Telia ticket #00725687 opened.

ayounsi added a comment.Apr 26 2017, 12:11 PM
  1. No errors on telia's side, see:
show interfaces  TenGigE0/12/0/25 detail
Mon Apr 24 11:01:19.740 CET
TenGigE0/12/0/25 is up, line protocol is up
  Interface state transitions: 1
  Hardware is TenGigE, address is d46d.5010.d3c9 (bia d46d.5010.d3c9)
  Layer 1 Transport Mode is LAN
  Description: To Wikimedia Foundation, Inc.;IP_TRANSIT;IC-308845;;
  Internet address is 80.239.132.225/30
  MTU 1514 bytes, BW 10000000 Kbit (Max: 10000000 Kbit)
     reliability 255/255, txload 1/255, rxload 7/255
  Encapsulation ARPA,
  Full-duplex, 10000Mb/s, link type is force-up
  output flow control is off, input flow control is off
  Carrier delay (up) is 10 msec
  loopback not set,
  Last link flapped 33w6d
  ARP type ARPA, ARP timeout 04:00:00
  Last input 00:00:00, output 00:00:00
  Last clearing of "show interface" counters 28w0d
  30 second input rate 283822000 bits/sec, 26935 packets/sec
  30 second output rate 74174000 bits/sec, 11052 packets/sec
     3235180169801 packets input, 3966627741706909 bytes, 3464402 total input drops
     0 drops for unrecognized upper-level protocol
     Received 14123 broadcast packets, 0 multicast packets
              0 runts, 0 giants, 0 throttles, 0 parity
     0 input errors, 0 CRC, 0 frame, 0 overrun, 0 ignored, 0 abort
     1598997118527 packets output, 246695295700551 bytes, 2431706039 total output drops
     Output 374 broadcast packets, 94117 multicast packets
     0 output errors, 0 underruns, 0 applique, 0 resets
     0 output buffer failures, 0 output buffers swapped out
     0 carrier transitions
  1. No CTP configured on their side as well

We have no cdp enabled in our router interface and hence “keepalive” parameter is no at all configured at the interface level. There is no such configuration made at interface level. We are having decent light levels as well.

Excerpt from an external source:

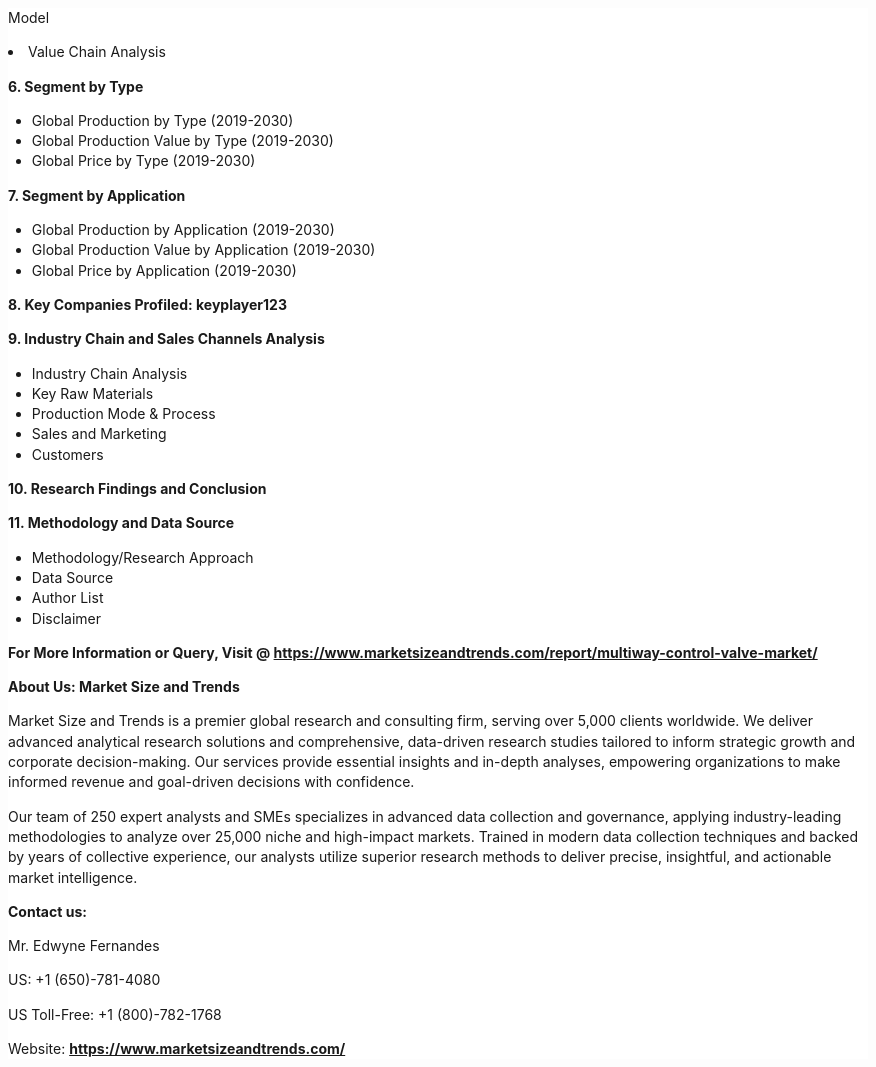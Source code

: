 Model</li><li>Value Chain Analysis&nbsp;</li></ul><p><strong>6. Segment by Type</strong></p><ul><li>Global Production by Type (2019-2030)</li><li>Global Production Value by Type (2019-2030)</li><li>Global Price by Type (2019-2030)</li></ul><p><strong>7. Segment by Application</strong></p><ul><li>Global Production by Application (2019-2030)</li><li>Global Production Value by Application (2019-2030)</li><li>Global Price by Application (2019-2030)</li></ul><p><strong>8. Key Companies Profiled: keyplayer123</strong></p><p><strong>9. Industry Chain and Sales Channels Analysis</strong></p><ul><li>Industry Chain Analysis</li><li>Key Raw Materials</li><li>Production Mode &amp; Process</li><li>Sales and Marketing</li><li>Customers</li></ul><p><strong>10. Research Findings and Conclusion</strong></p><p><strong>11. Methodology and Data Source</strong></p><ul><li>Methodology/Research Approach</li><li>Data Source</li><li>Author List</li><li>Disclaimer</li></ul></p><p><strong>For More Information or Query, Visit @ <a href="https://www.marketsizeandtrends.com/report/multiway-control-valve-market/">https://www.marketsizeandtrends.com/report/multiway-control-valve-market/</a></strong></p><p><strong>About Us: Market Size and Trends</strong></p><p>Market Size and Trends is a premier global research and consulting firm, serving over 5,000 clients worldwide. We deliver advanced analytical research solutions and comprehensive, data-driven research studies tailored to inform strategic growth and corporate decision-making. Our services provide essential insights and in-depth analyses, empowering organizations to make informed revenue and goal-driven decisions with confidence.</p><p>Our team of 250 expert analysts and SMEs specializes in advanced data collection and governance, applying industry-leading methodologies to analyze over 25,000 niche and high-impact markets. Trained in modern data collection techniques and backed by years of collective experience, our analysts utilize superior research methods to deliver precise, insightful, and actionable market intelligence.</p><p><strong>Contact us:</strong></p><p>Mr. Edwyne Fernandes</p><p>US: +1 (650)-781-4080</p><p>US Toll-Free: +1 (800)-782-1768</p><p>Website: <strong><a href="https://www.marketsizeandtrends.com/">https://www.marketsizeandtrends.com/</a></strong></p>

  1. As it's not CRC errors, it's unlikely that the issue is on the circuit or the optics
  2. Still some troubleshooting possible: http://blog.ip.fi/2014/02/junos-l3-incompletes-what-and-why.html
ayounsi triaged this task as Lowest priority.Apr 27 2017, 7:06 AM
ayounsi moved this task from Backlog to Next quarter on the netops board.Jun 27 2017, 2:42 PM
Stashbot subscribed.Jul 12 2017, 7:37 PM

Mentioned in SAL (#wikimedia-operations) [2017-07-12T19:37:03Z] <XioNoX> adding ignore-l3-incompletes to all peering/transit interfaces - T163542

ayounsi closed this task as Resolved.Jul 12 2017, 7:49 PM

Did some more troubleshooting on that interface and some others showing regular l3 incomplete.
I managed to capture packets coming from various providers, toward various destinations (like the ripe atlas anchors).
As we don't control the source networks (and never got replies to my emails) those alerts are non-actionable and generating noise on our monitoring.
I added the statement "ignore-l3-incompletes" to all our peering and transit interfaces, if the errors show up on our core links, then we could more efficiently investigate it, but nothing we can do for our externally facing interfaces.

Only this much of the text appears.